Software-Defined Networking - Wireless Edition

Extend the SDN design to additionally cover wireless networks

  • Role UX Design, Project Management
  • For Fortune 100 Network Company
  • Date Summer 2016
  • Methods Information Architecture, Wireframes, Storyboards, Hi-Fidelity Mockups
  • Tools Sketch, Omnigraffle, InVision

About this Project

This project is a continuation of the “Software-Defined Networking” project, but focuses on the wireless rather than the wired part of the network.

We took this opportunity to enhance and iterate on the previous design. I worked as the project lead and UX designer. My teammates included a visual designer and a junior UX designer.

Challenges

At first this project seemed like a logical extrapolation of the previous project – just add the wireless bits, right? Upon closer inspection, however, the challenges became clear.

First, wireless networks have distinctively different and more complicated characteristics than wired networks. For one, think of all of the laptops, phones, tablets, and other proprietary devices come and go in a wireless network.

How can we optimally accommodate both wired and wireless networks in the same application?

Second, complexity is a slippery slope.

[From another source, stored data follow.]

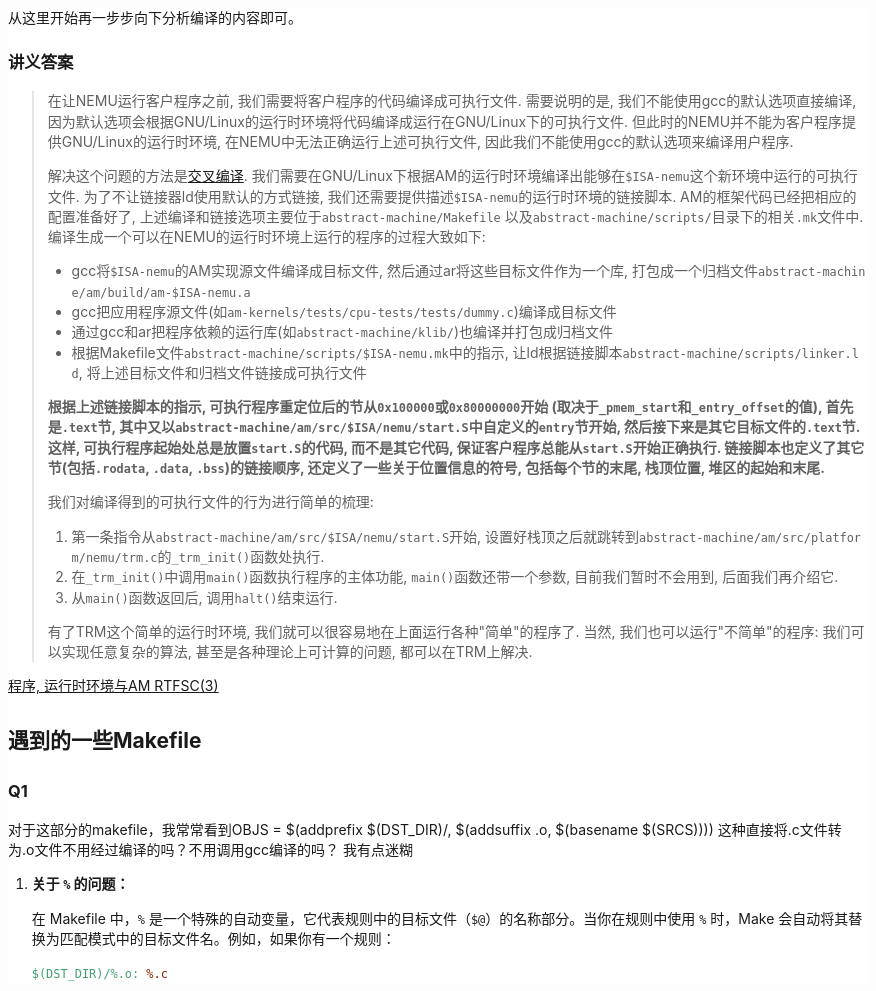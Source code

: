 从这里开始再一步步向下分析编译的内容即可。





### 讲义答案

> 在让NEMU运行客户程序之前, 我们需要将客户程序的代码编译成可执行文件. 需要说明的是, 我们不能使用gcc的默认选项直接编译, 因为默认选项会根据GNU/Linux的运行时环境将代码编译成运行在GNU/Linux下的可执行文件. 但此时的NEMU并不能为客户程序提供GNU/Linux的运行时环境, 在NEMU中无法正确运行上述可执行文件, 因此我们不能使用gcc的默认选项来编译用户程序.
>
> 解决这个问题的方法是[交叉编译](http://en.wikipedia.org/wiki/Cross_compiler). 我们需要在GNU/Linux下根据AM的运行时环境编译出能够在`$ISA-nemu`这个新环境中运行的可执行文件. 为了不让链接器ld使用默认的方式链接, 我们还需要提供描述`$ISA-nemu`的运行时环境的链接脚本. AM的框架代码已经把相应的配置准备好了, 上述编译和链接选项主要位于`abstract-machine/Makefile` 以及`abstract-machine/scripts/`目录下的相关`.mk`文件中. 编译生成一个可以在NEMU的运行时环境上运行的程序的过程大致如下:
>
> - gcc将`$ISA-nemu`的AM实现源文件编译成目标文件, 然后通过ar将这些目标文件作为一个库, 打包成一个归档文件`abstract-machine/am/build/am-$ISA-nemu.a`
> - gcc把应用程序源文件(如`am-kernels/tests/cpu-tests/tests/dummy.c`)编译成目标文件
> - 通过gcc和ar把程序依赖的运行库(如`abstract-machine/klib/`)也编译并打包成归档文件
> - 根据Makefile文件`abstract-machine/scripts/$ISA-nemu.mk`中的指示, 让ld根据链接脚本`abstract-machine/scripts/linker.ld`, 将上述目标文件和归档文件链接成可执行文件
>
> **根据上述链接脚本的指示, 可执行程序重定位后的节从`0x100000`或`0x80000000`开始 (取决于`_pmem_start`和`_entry_offset`的值), 首先是`.text`节, 其中又以`abstract-machine/am/src/$ISA/nemu/start.S`中自定义的`entry`节开始, 然后接下来是其它目标文件的`.text`节. 这样, 可执行程序起始处总是放置`start.S`的代码, 而不是其它代码, 保证客户程序总能从`start.S`开始正确执行. 链接脚本也定义了其它节(包括`.rodata`, `.data`, `.bss`)的链接顺序, 还定义了一些关于位置信息的符号, 包括每个节的末尾, 栈顶位置, 堆区的起始和末尾.**
>
> 我们对编译得到的可执行文件的行为进行简单的梳理:
>
> 1. 第一条指令从`abstract-machine/am/src/$ISA/nemu/start.S`开始, 设置好栈顶之后就跳转到`abstract-machine/am/src/platform/nemu/trm.c`的`_trm_init()`函数处执行.
> 2. 在`_trm_init()`中调用`main()`函数执行程序的主体功能, `main()`函数还带一个参数, 目前我们暂时不会用到, 后面我们再介绍它.
> 3. 从`main()`函数返回后, 调用`halt()`结束运行.
>
> 有了TRM这个简单的运行时环境, 我们就可以很容易地在上面运行各种"简单"的程序了. 当然, 我们也可以运行"不简单"的程序: 我们可以实现任意复杂的算法, 甚至是各种理论上可计算的问题, 都可以在TRM上解决.

[程序, 运行时环境与AM  RTFSC(3)](https://ysyx.oscc.cc/docs/ics-pa/2.3.html#rtfsc-3)



## 遇到的一些Makefile

### Q1

对于这部分的makefile，我常常看到OBJS      = $(addprefix $(DST_DIR)/, $(addsuffix .o, $(basename $(SRCS)))) 这种直接将.c文件转为.o文件不用经过编译的吗？不用调用gcc编译的吗？ 我有点迷糊

1. **关于 `%` 的问题：**

    在 Makefile 中，`%` 是一个特殊的自动变量，它代表规则中的目标文件（`$@`）的名称部分。当你在规则中使用 `%` 时，Make 会自动将其替换为匹配模式中的目标文件名。例如，如果你有一个规则：

    ```makefile
    $(DST_DIR)/%.o: %.c
    ```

In the previous project, we took great care to keep only the essentials of the wired network so that the user experience is simple and modern.

How do we stay true to that spirit of modernity?

Figure 1 – Wireframe mockups from the client team, showing the requirements for wireless network Provisioning and ideas for wireless network M&T.

Insights

We worked with the client’s engineering and technical marketing team to arrive at a couple key insights:

As seen in the client’s Provisioning wireframes, the focus was placed on the wireless controller (a device) because it is a backend prerequisite. However, we felt that to improve the user experience, more of the focus should be shifted to the wireless network itself.

The wireless controller is just a means to an end. At the end of the day, providing wireless access to the users in the network is the goal.

In a large enterprise organization, the administrators for the wired network and the wireless network are likely two different individuals with two different skill sets. Each is trained to look out for a certain set of signals and cues. For example, the transience of wireless network traffic is something a wired network administrator rarely has to worry about.

It’s best to keep the Provisioning of wired and wireless networks together, but when it comes to Monitoring & Troubleshooting, the wireless network deserves to a separate space.

Result

We divided the project again into two parts: Provisioning and Monitoring & Troubleshooting (M&T).

For Provisioning, we extended the design pattern from wired Provisioning. Wireless controllers will show up on the topology and can be added to the fabric, just like any other network device.

Figure 2 – Animated sequence showing the the workflow for adding wireless controllers to the fabric

After the wireless controllers are in place, all that’s left to do is for the user to choose which wireless networks to make available to users in the fabric.

Figure 3 – Animated sequence showing the enabling and disabling of wireless networks.

For Monitoring & Troubleshooting (M&T), we designed separate dashboards because wireless metrics are vastly different from wired metrics. Simply adding the wireless metrics to the original dashboard design would have yielded something overwhelming.

Through conversations with the client team and careful studies of the use cases, we elected to put only the most commonly used metrics on the dashboard. The rest are hidden by default but configurable by the user.

Figure 4 – We designed three different dashboards for three different purposes. The one shown here is designed for the Wireless administrator.

Figure 5 – Animated sequence showing the three different dashboards and the showing/hiding of dashlets.

The topology is where the user can get detailed information about each device, and there are lots of information, differing based on device type. A wired switch shows entirely different metrics than a wireless access point.

We designed a series of miniature dashboards, or dashlets, to be used by each device type Some dashlets, like “CPU Utilization” is common across all devices, but others, like “Top Clients”, are quite specific to the device type.

Figure 6 – Topology. With the addition of the wireless network, the topology went from showing just one type of device, namely, switches, to four device types.

Figure 7 – Animated sequence illustrating the showing/hiding of additional dashlets. Dashlet positions are configurable via drag-and-drop.

One major challenge was the drilldowns. Every dashlet on the dashboards and topology require a drill-down. Designing unique drilldowns for each dashlet would have resulted in a combinatorial explosion, exhausting for the team and incomprehensible for the users. After studying the metrics carefully, we created five design patterns to be used across the application.

Figure 8 – Five design patterns (A through E) to handle the various drill down scenarios.

Process

The following illustrates the process the design team went through for this project:

Beyond this Project

This project was effectively the second iteration of the Software-Defined-Networking project with the addition of wireless networks. After we delivered the final design, the plan was for the client team's development team to fold it into the next release.